**WHAT TO DO:**
An exact reproduction is required of the lines from the beginning of the entries through the line with "letters of the text.", pictures excluded and nothing added.

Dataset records
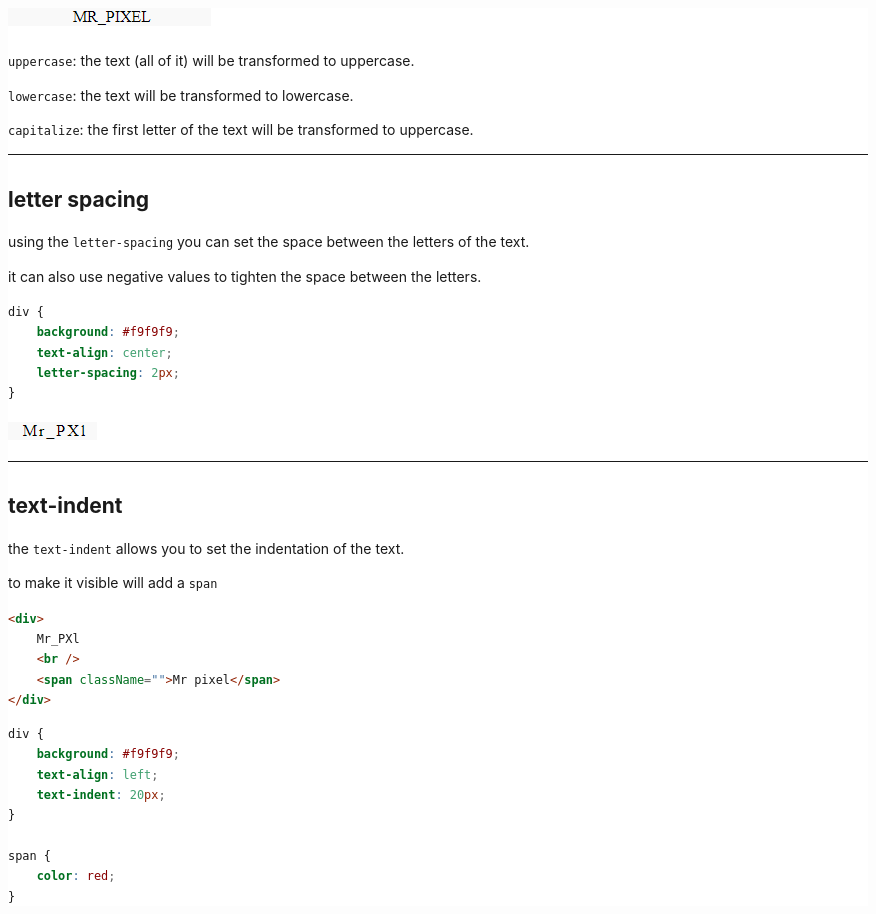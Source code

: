 ![TextTransformUppercase](Images/TextTransformUppercase.png)

`uppercase`: the text (all of it) will be transformed to uppercase.

`lowercase`: the text will be transformed to lowercase.

`capitalize`: the first letter of the text will be transformed to uppercase.

---

## letter spacing

using the `letter-spacing` you can set the space between the letters of the text.

it can also use negative values to tighten the space between the letters.

```css
div {
	background: #f9f9f9;
	text-align: center;
	letter-spacing: 2px;
}
```

![LetterSpacing](Images/LetterSpacing.png)

---

## text-indent

the `text-indent` allows you to set the indentation of the text.

to make it visible will add a `span`

```html
<div>
	Mr_PXl
	<br />
	<span className="">Mr pixel</span>
</div>
```

```css
div {
	background: #f9f9f9;
	text-align: left;
	text-indent: 20px;
}

span {
	color: red;
}
```
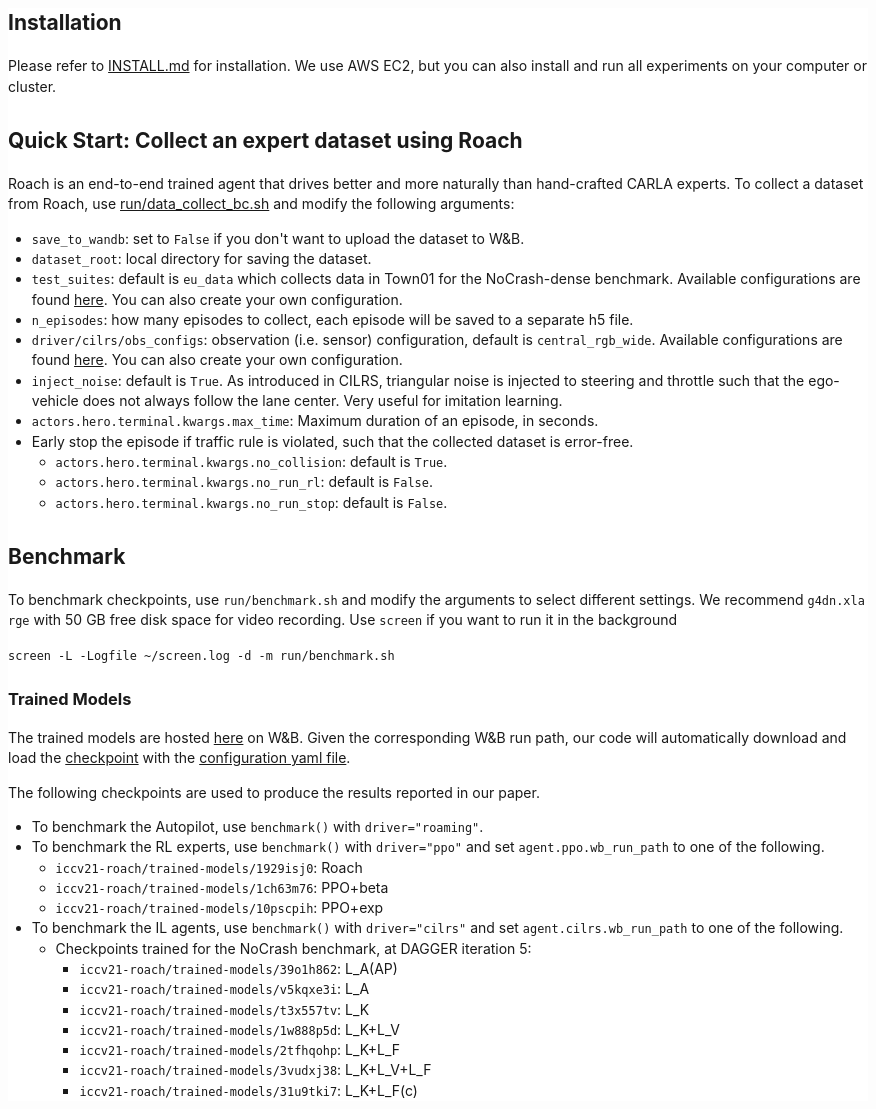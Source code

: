 
## Installation
Please refer to [INSTALL.md](doc/INSTALL.md) for installation. 
We use AWS EC2, but you can also install and run all experiments on your computer or cluster. 

## Quick Start: Collect an expert dataset using Roach

Roach is an end-to-end trained agent that drives better and more naturally than hand-crafted CARLA experts.
To collect a dataset from Roach, use [run/data_collect_bc.sh](run/data_collect_bc.sh) and modify the following arguments:
- `save_to_wandb`: set to `False` if you don't want to upload the dataset to W&B.
- `dataset_root`: local directory for saving the dataset.
- `test_suites`: default is `eu_data` which collects data in Town01 for the NoCrash-dense benchmark. Available configurations are found [here](config/test_suites). You can also create your own configuration.
- `n_episodes`: how many episodes to collect, each episode will be saved to a separate h5 file.
- `driver/cilrs/obs_configs`: observation (i.e. sensor) configuration, default is `central_rgb_wide`. Available configurations are found [here](config/driver/cilrs/obs_configs). You can also create your own configuration.
- `inject_noise`: default is `True`. As introduced in CILRS, triangular noise is injected to steering and throttle such that the ego-vehicle does not always follow the lane center. Very useful for imitation learning.
- `actors.hero.terminal.kwargs.max_time`: Maximum duration of an episode, in seconds.
- Early stop the episode if traffic rule is violated, such that the collected dataset is error-free.
  - `actors.hero.terminal.kwargs.no_collision`: default is `True`.
  - `actors.hero.terminal.kwargs.no_run_rl`: default is `False`.
  - `actors.hero.terminal.kwargs.no_run_stop`: default is `False`. 

## Benchmark

To benchmark checkpoints, use `run/benchmark.sh` and modify the arguments to select different settings. 
We recommend `g4dn.xlarge` with 50 GB free disk space for video recording.
Use `screen` if you want to run it in the background
```
screen -L -Logfile ~/screen.log -d -m run/benchmark.sh
```

### Trained Models

The trained models are hosted [here](https://wandb.ai/iccv21-roach/trained-models) on W&B.
Given the corresponding W&B run path, our code will automatically download and load the [checkpoint](https://wandb.ai/iccv21-roach/trained-models/runs/1929isj0/files/ckpt) with the [configuration yaml file](https://wandb.ai/iccv21-roach/trained-models/runs/1929isj0/files/config_agent.yaml).

The following checkpoints are used to produce the results reported in our paper.
- To benchmark the Autopilot, use `benchmark()` with `driver="roaming"`.
- To benchmark the RL experts, use `benchmark()` with `driver="ppo"` and set `agent.ppo.wb_run_path` to one of the following.
  - `iccv21-roach/trained-models/1929isj0`: Roach
  - `iccv21-roach/trained-models/1ch63m76`: PPO+beta
  - `iccv21-roach/trained-models/10pscpih`: PPO+exp
- To benchmark the IL agents, use `benchmark()` with `driver="cilrs"` and set `agent.cilrs.wb_run_path` to one of the following.
  - Checkpoints trained for the NoCrash benchmark, at DAGGER iteration 5:
    - `iccv21-roach/trained-models/39o1h862`: L_A(AP)
    - `iccv21-roach/trained-models/v5kqxe3i`: L_A
    - `iccv21-roach/trained-models/t3x557tv`: L_K
    - `iccv21-roach/trained-models/1w888p5d`: L_K+L_V
    - `iccv21-roach/trained-models/2tfhqohp`: L_K+L_F
    - `iccv21-roach/trained-models/3vudxj38`: L_K+L_V+L_F
    - `iccv21-roach/trained-models/31u9tki7`: L_K+L_F(c)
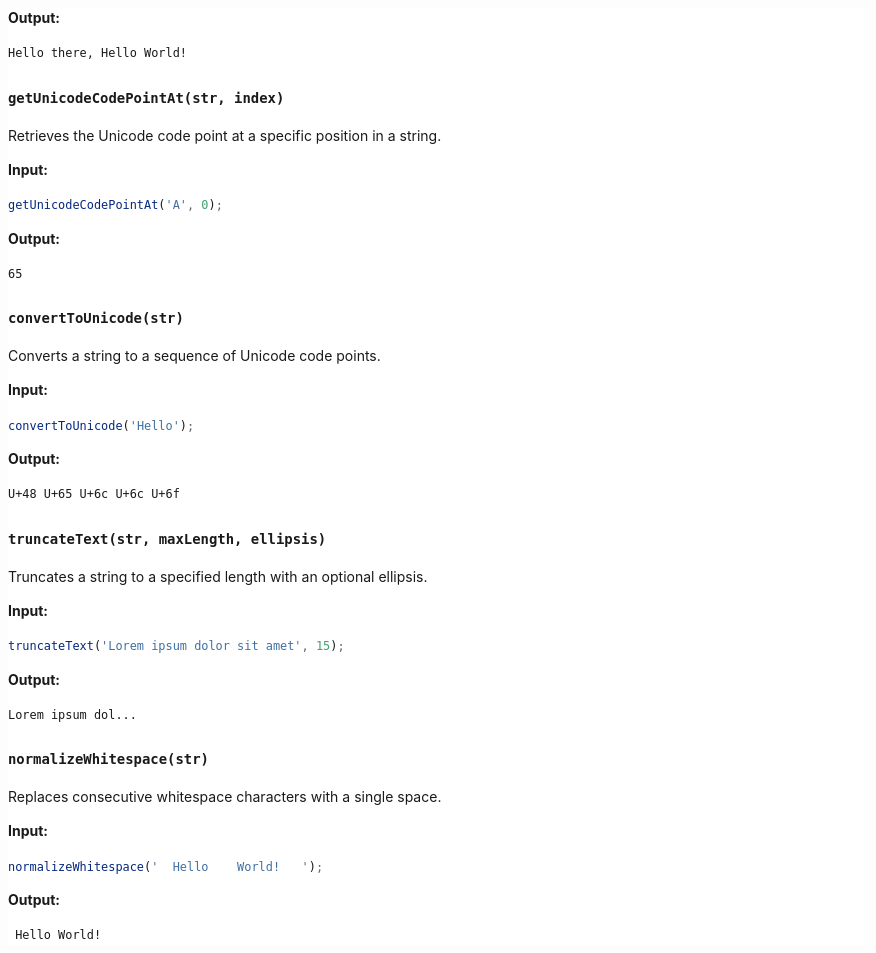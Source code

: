 **Output:**
```plaintext
Hello there, Hello World!
```

### `getUnicodeCodePointAt(str, index)`

Retrieves the Unicode code point at a specific position in a string.

**Input:**
```javascript
getUnicodeCodePointAt('A', 0);
```

**Output:**
```plaintext
65
```

### `convertToUnicode(str)`

Converts a string to a sequence of Unicode code points.

**Input:**
```javascript
convertToUnicode('Hello');
```

**Output:**
```plaintext
U+48 U+65 U+6c U+6c U+6f
```

### `truncateText(str, maxLength, ellipsis)`

Truncates a string to a specified length with an optional ellipsis.

**Input:**
```javascript
truncateText('Lorem ipsum dolor sit amet', 15);
```

**Output:**
```plaintext
Lorem ipsum dol...
```

### `normalizeWhitespace(str)`

Replaces consecutive whitespace characters with a single space.

**Input:**
```javascript
normalizeWhitespace('  Hello    World!   ');
```

**Output:**
```plaintext
 Hello World! 
```
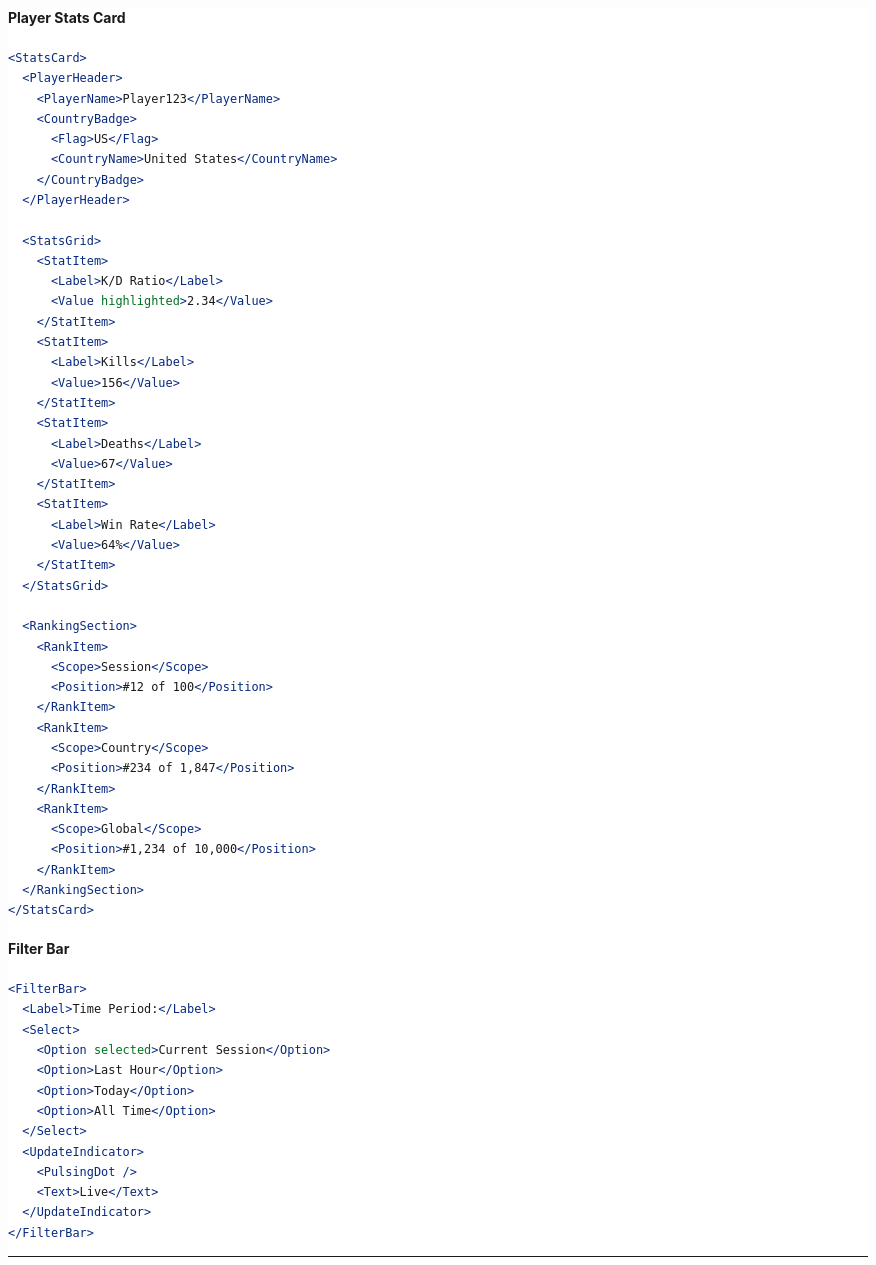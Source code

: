 #### Player Stats Card
```jsx
<StatsCard>
  <PlayerHeader>
    <PlayerName>Player123</PlayerName>
    <CountryBadge>
      <Flag>US</Flag>
      <CountryName>United States</CountryName>
    </CountryBadge>
  </PlayerHeader>
  
  <StatsGrid>
    <StatItem>
      <Label>K/D Ratio</Label>
      <Value highlighted>2.34</Value>
    </StatItem>
    <StatItem>
      <Label>Kills</Label>
      <Value>156</Value>
    </StatItem>
    <StatItem>
      <Label>Deaths</Label>
      <Value>67</Value>
    </StatItem>
    <StatItem>
      <Label>Win Rate</Label>
      <Value>64%</Value>
    </StatItem>
  </StatsGrid>
  
  <RankingSection>
    <RankItem>
      <Scope>Session</Scope>
      <Position>#12 of 100</Position>
    </RankItem>
    <RankItem>
      <Scope>Country</Scope>
      <Position>#234 of 1,847</Position>
    </RankItem>
    <RankItem>
      <Scope>Global</Scope>
      <Position>#1,234 of 10,000</Position>
    </RankItem>
  </RankingSection>
</StatsCard>
```

#### Filter Bar
```jsx
<FilterBar>
  <Label>Time Period:</Label>
  <Select>
    <Option selected>Current Session</Option>
    <Option>Last Hour</Option>
    <Option>Today</Option>
    <Option>All Time</Option>
  </Select>
  <UpdateIndicator>
    <PulsingDot />
    <Text>Live</Text>
  </UpdateIndicator>
</FilterBar>
```

---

**TASK RESPONSE:**
Source code

: ![TextTransformUppercase](Images/TextTransformUppercase.png)

`uppercase`: the text (all of it) will be transformed to uppercase.

`lowercase`: the text will be transformed to lowercase.

`capitalize`: the first letter of the text will be transformed to uppercase.

---

## letter spacing

using the `letter-spacing` you can set the space between the letters of the text.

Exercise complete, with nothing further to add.